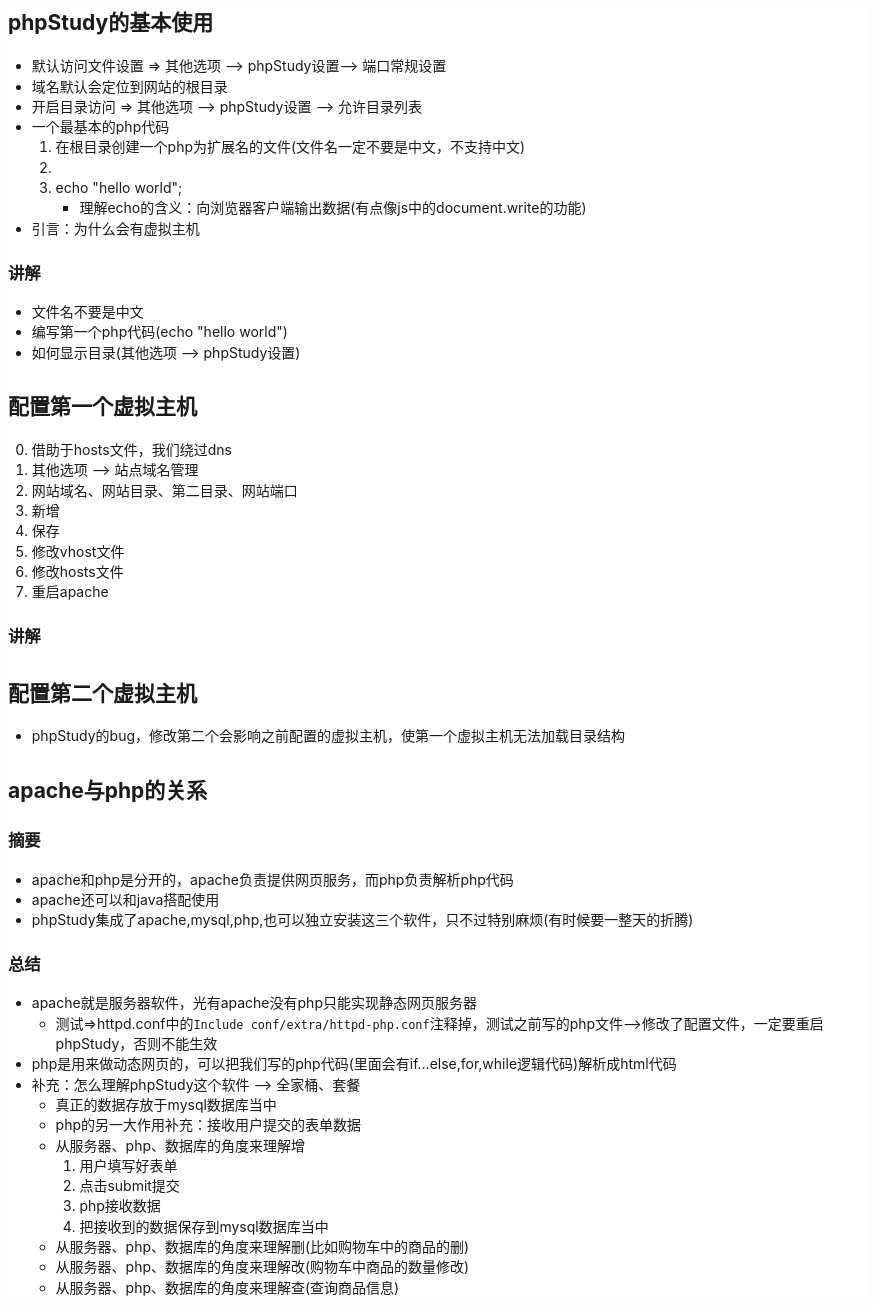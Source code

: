 
## phpStudy的基本使用
- 默认访问文件设置 => 其他选项 --> phpStudy设置--> 端口常规设置
- 域名默认会定位到网站的根目录
- 开启目录访问 => 其他选项 --> phpStudy设置 --> 允许目录列表
- 一个最基本的php代码
    1. 在根目录创建一个php为扩展名的文件(文件名一定不要是中文，不支持中文)
    2. <?php ?>
    3. echo "hello world";
        + 理解echo的含义：向浏览器客户端输出数据(有点像js中的document.write的功能)
- 引言：为什么会有虚拟主机

### 讲解
- 文件名不要是中文
- 编写第一个php代码(echo "hello world")
- 如何显示目录(其他选项 --> phpStudy设置)

## 配置第一个虚拟主机
0. 借助于hosts文件，我们绕过dns
1. 其他选项 --> 站点域名管理
2. 网站域名、网站目录、第二目录、网站端口
3. 新增
4. 保存
5. 修改vhost文件
6. 修改hosts文件
7. 重启apache

### 讲解


## 配置第二个虚拟主机
- phpStudy的bug，修改第二个会影响之前配置的虚拟主机，使第一个虚拟主机无法加载目录结构

## apache与php的关系
### 摘要
- apache和php是分开的，apache负责提供网页服务，而php负责解析php代码 
- apache还可以和java搭配使用
- phpStudy集成了apache,mysql,php,也可以独立安装这三个软件，只不过特别麻烦(有时候要一整天的折腾)
### 总结
- apache就是服务器软件，光有apache没有php只能实现静态网页服务器
    + 测试=>httpd.conf中的`Include conf/extra/httpd-php.conf`注释掉，测试之前写的php文件-->修改了配置文件，一定要重启phpStudy，否则不能生效
- php是用来做动态网页的，可以把我们写的php代码(里面会有if...else,for,while逻辑代码)解析成html代码
- 补充：怎么理解phpStudy这个软件 --> 全家桶、套餐
    + 真正的数据存放于mysql数据库当中
    + php的另一大作用补充：接收用户提交的表单数据   
    + 从服务器、php、数据库的角度来理解增
        1. 用户填写好表单
        2. 点击submit提交
        3. php接收数据
        4. 把接收到的数据保存到mysql数据库当中
    + 从服务器、php、数据库的角度来理解删(比如购物车中的商品的删)
    + 从服务器、php、数据库的角度来理解改(购物车中商品的数量修改)
    + 从服务器、php、数据库的角度来理解查(查询商品信息)
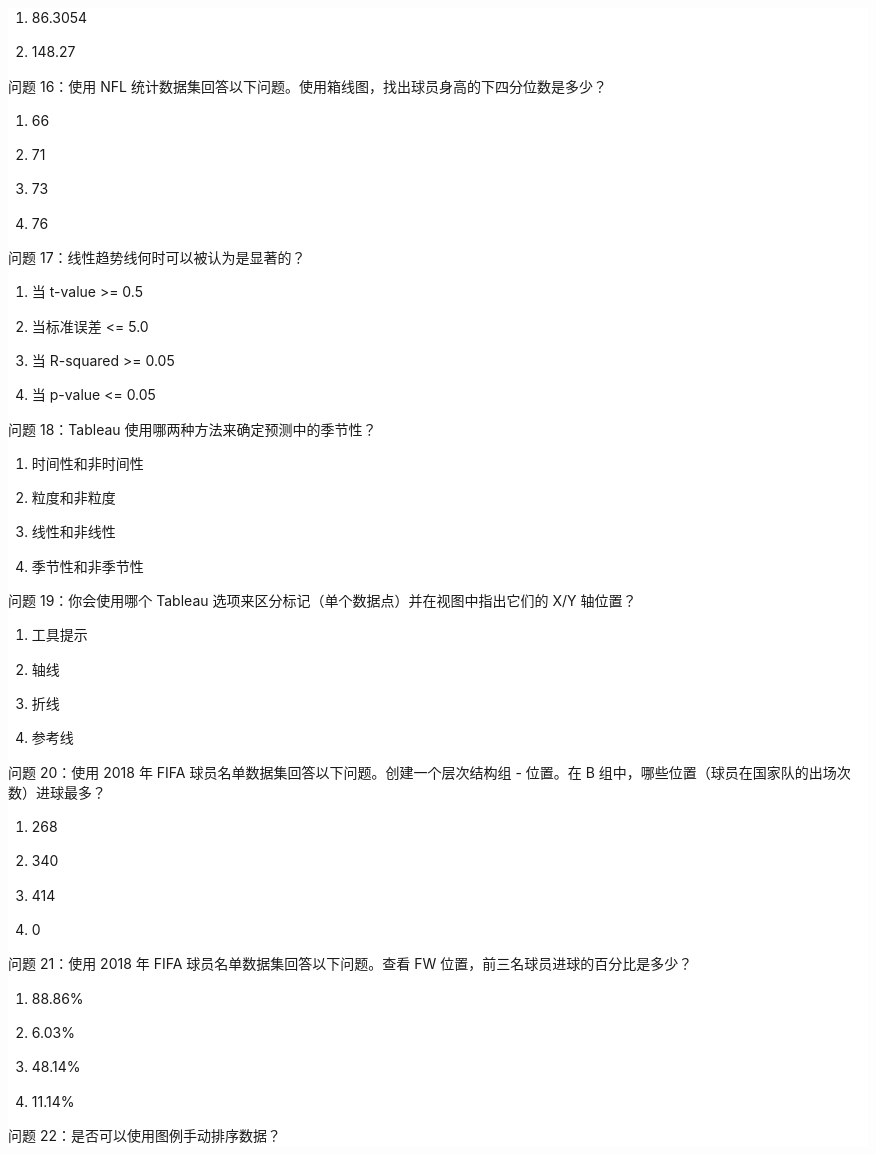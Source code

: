 1.  86.3054

1.  148.27

问题 16：使用 NFL 统计数据集回答以下问题。使用箱线图，找出球员身高的下四分位数是多少？

1.  66

1.  71

1.  73

1.  76

问题 17：线性趋势线何时可以被认为是显著的？

1.  当 t-value >= 0.5

1.  当标准误差 <= 5.0

1.  当 R-squared >= 0.05

1.  当 p-value <= 0.05

问题 18：Tableau 使用哪两种方法来确定预测中的季节性？

1.  时间性和非时间性

1.  粒度和非粒度

1.  线性和非线性

1.  季节性和非季节性

问题 19：你会使用哪个 Tableau 选项来区分标记（单个数据点）并在视图中指出它们的 X/Y 轴位置？

1.  工具提示

1.  轴线

1.  折线

1.  参考线

问题 20：使用 2018 年 FIFA 球员名单数据集回答以下问题。创建一个层次结构组 - 位置。在 B 组中，哪些位置（球员在国家队的出场次数）进球最多？

1.  268

1.  340

1.  414

1.  0

问题 21：使用 2018 年 FIFA 球员名单数据集回答以下问题。查看 FW 位置，前三名球员进球的百分比是多少？

1.  88.86%

1.  6.03%

1.  48.14%

1.  11.14%

问题 22：是否可以使用图例手动排序数据？
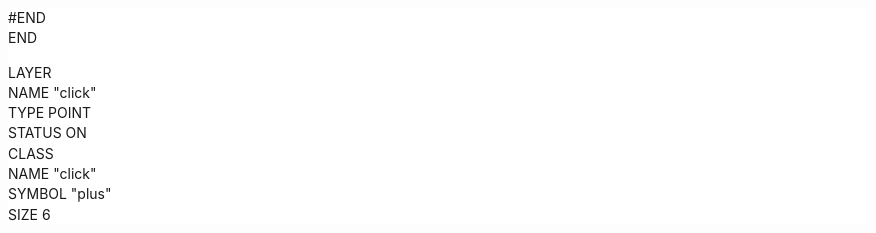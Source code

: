   #END                                                                                                                                                                                                                                                                                                                                                                                                                                                                                                                     
END                                                                                                                                                                                                                                                                                                                                                                                                                                                                                                                        
                                                                                                                                                                                                                                                                                                                                                                                                                                                                                                                           
LAYER                                                                                                                                                                                                                                                                                                                                                                                                                                                                                                                      
  NAME "click"                                                                                                                                                                                                                                                                                                                                                                                                                                                                                                             
  TYPE POINT                                                                                                                                                                                                                                                                                                                                                                                                                                                                                                               
  STATUS ON                                                                                                                                                                                                                                                                                                                                                                                                                                                                                                                
  CLASS                                                                                                                                                                                                                                                                                                                                                                                                                                                                                                                    
    NAME "click"                                                                                                                                                                                                                                                                                                                                                                                                                                                                                                           
    SYMBOL "plus"                                                                                                                                                                                                                                                                                                                                                                                                                                                                                                          
    SIZE  6                                                                                                                                                                                                                                                                                                                                                                                                                                                                                                                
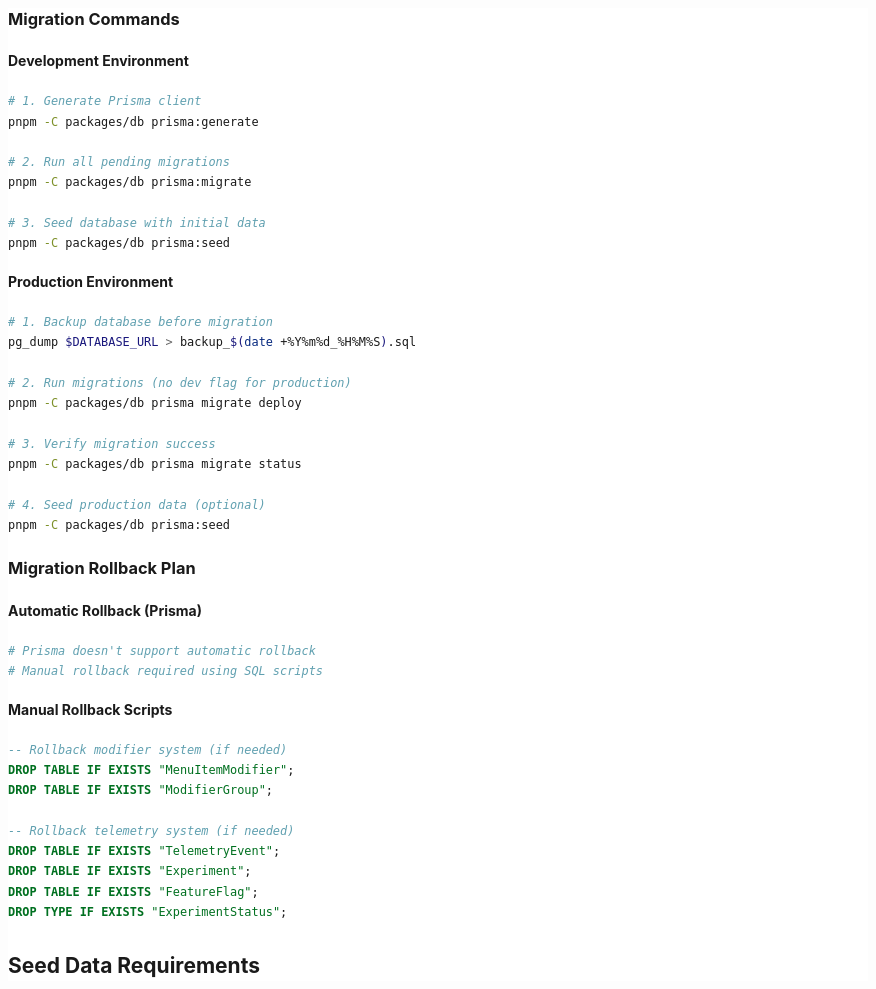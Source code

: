 ### Migration Commands

#### Development Environment
```bash
# 1. Generate Prisma client
pnpm -C packages/db prisma:generate

# 2. Run all pending migrations
pnpm -C packages/db prisma:migrate

# 3. Seed database with initial data
pnpm -C packages/db prisma:seed
```

#### Production Environment
```bash
# 1. Backup database before migration
pg_dump $DATABASE_URL > backup_$(date +%Y%m%d_%H%M%S).sql

# 2. Run migrations (no dev flag for production)
pnpm -C packages/db prisma migrate deploy

# 3. Verify migration success
pnpm -C packages/db prisma migrate status

# 4. Seed production data (optional)
pnpm -C packages/db prisma:seed
```

### Migration Rollback Plan

#### Automatic Rollback (Prisma)
```bash
# Prisma doesn't support automatic rollback
# Manual rollback required using SQL scripts
```

#### Manual Rollback Scripts
```sql
-- Rollback modifier system (if needed)
DROP TABLE IF EXISTS "MenuItemModifier";
DROP TABLE IF EXISTS "ModifierGroup";

-- Rollback telemetry system (if needed)
DROP TABLE IF EXISTS "TelemetryEvent";
DROP TABLE IF EXISTS "Experiment";
DROP TABLE IF EXISTS "FeatureFlag";
DROP TYPE IF EXISTS "ExperimentStatus";
```

## Seed Data Requirements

+--

Exercise details -> For the material above, repeat each line exactly and leave out the pictures.

Task solution ->
Source code

: 
## phpStudy的基本使用
- 默认访问文件设置 => 其他选项 --> phpStudy设置--> 端口常规设置
- 域名默认会定位到网站的根目录
- 开启目录访问 => 其他选项 --> phpStudy设置 --> 允许目录列表
- 一个最基本的php代码
    1. 在根目录创建一个php为扩展名的文件(文件名一定不要是中文，不支持中文)
    2. <?php ?>
    3. echo "hello world";
        + 理解echo的含义：向浏览器客户端输出数据(有点像js中的document.write的功能)
- 引言：为什么会有虚拟主机

### 讲解
- 文件名不要是中文
- 编写第一个php代码(echo "hello world")
- 如何显示目录(其他选项 --> phpStudy设置)

## 配置第一个虚拟主机
0. 借助于hosts文件，我们绕过dns
1. 其他选项 --> 站点域名管理
2. 网站域名、网站目录、第二目录、网站端口
3. 新增
4. 保存
5. 修改vhost文件
6. 修改hosts文件
7. 重启apache

### 讲解


## 配置第二个虚拟主机
- phpStudy的bug，修改第二个会影响之前配置的虚拟主机，使第一个虚拟主机无法加载目录结构

## apache与php的关系
### 摘要
- apache和php是分开的，apache负责提供网页服务，而php负责解析php代码 
- apache还可以和java搭配使用
- phpStudy集成了apache,mysql,php,也可以独立安装这三个软件，只不过特别麻烦(有时候要一整天的折腾)
### 总结
- apache就是服务器软件，光有apache没有php只能实现静态网页服务器
    + 测试=>httpd.conf中的`Include conf/extra/httpd-php.conf`注释掉，测试之前写的php文件-->修改了配置文件，一定要重启phpStudy，否则不能生效
- php是用来做动态网页的，可以把我们写的php代码(里面会有if...else,for,while逻辑代码)解析成html代码
- 补充：怎么理解phpStudy这个软件 --> 全家桶、套餐
    + 真正的数据存放于mysql数据库当中
    + php的另一大作用补充：接收用户提交的表单数据   
    + 从服务器、php、数据库的角度来理解增
        1. 用户填写好表单
        2. 点击submit提交
        3. php接收数据
        4. 把接收到的数据保存到mysql数据库当中
    + 从服务器、php、数据库的角度来理解删(比如购物车中的商品的删)
    + 从服务器、php、数据库的角度来理解改(购物车中商品的数量修改)
    + 从服务器、php、数据库的角度来理解查(查询商品信息)
Source code

: 1.  86.3054

1.  148.27

问题 16：使用 NFL 统计数据集回答以下问题。使用箱线图，找出球员身高的下四分位数是多少？

1.  66

1.  71

1.  73

1.  76

问题 17：线性趋势线何时可以被认为是显著的？

1.  当 t-value >= 0.5

1.  当标准误差 <= 5.0

1.  当 R-squared >= 0.05

1.  当 p-value <= 0.05

问题 18：Tableau 使用哪两种方法来确定预测中的季节性？

1.  时间性和非时间性

1.  粒度和非粒度

1.  线性和非线性

1.  季节性和非季节性

问题 19：你会使用哪个 Tableau 选项来区分标记（单个数据点）并在视图中指出它们的 X/Y 轴位置？

1.  工具提示

1.  轴线

1.  折线

1.  参考线

问题 20：使用 2018 年 FIFA 球员名单数据集回答以下问题。创建一个层次结构组 - 位置。在 B 组中，哪些位置（球员在国家队的出场次数）进球最多？

1.  268

1.  340

1.  414

1.  0

问题 21：使用 2018 年 FIFA 球员名单数据集回答以下问题。查看 FW 位置，前三名球员进球的百分比是多少？

1.  88.86%

1.  6.03%

1.  48.14%

1.  11.14%

问题 22：是否可以使用图例手动排序数据？
Source code

:   #END                                                                                                                                                                                                                                                                                                                                                                                                                                                                                                                     
END                                                                                                                                                                                                                                                                                                                                                                                                                                                                                                                        
                                                                                                                                                                                                                                                                                                                                                                                                                                                                                                                           
LAYER                                                                                                                                                                                                                                                                                                                                                                                                                                                                                                                      
  NAME "click"                                                                                                                                                                                                                                                                                                                                                                                                                                                                                                             
  TYPE POINT                                                                                                                                                                                                                                                                                                                                                                                                                                                                                                               
  STATUS ON                                                                                                                                                                                                                                                                                                                                                                                                                                                                                                                
  CLASS                                                                                                                                                                                                                                                                                                                                                                                                                                                                                                                    
    NAME "click"                                                                                                                                                                                                                                                                                                                                                                                                                                                                                                           
    SYMBOL "plus"                                                                                                                                                                                                                                                                                                                                                                                                                                                                                                          
    SIZE  6                                                                                                                                                                                                                                                                                                                                                                                                                                                                                                                
Source code

: ### Migration Commands

#### Development Environment
```bash
# 1. Generate Prisma client
pnpm -C packages/db prisma:generate

# 2. Run all pending migrations
pnpm -C packages/db prisma:migrate

# 3. Seed database with initial data
pnpm -C packages/db prisma:seed
```

#### Production Environment
```bash
# 1. Backup database before migration
pg_dump $DATABASE_URL > backup_$(date +%Y%m%d_%H%M%S).sql

# 2. Run migrations (no dev flag for production)
pnpm -C packages/db prisma migrate deploy

# 3. Verify migration success
pnpm -C packages/db prisma migrate status

# 4. Seed production data (optional)
pnpm -C packages/db prisma:seed
```

### Migration Rollback Plan

#### Automatic Rollback (Prisma)
```bash
# Prisma doesn't support automatic rollback
# Manual rollback required using SQL scripts
```

#### Manual Rollback Scripts
```sql
-- Rollback modifier system (if needed)
DROP TABLE IF EXISTS "MenuItemModifier";
DROP TABLE IF EXISTS "ModifierGroup";

-- Rollback telemetry system (if needed)
DROP TABLE IF EXISTS "TelemetryEvent";
DROP TABLE IF EXISTS "Experiment";
DROP TABLE IF EXISTS "FeatureFlag";
DROP TYPE IF EXISTS "ExperimentStatus";
```

## Seed Data Requirements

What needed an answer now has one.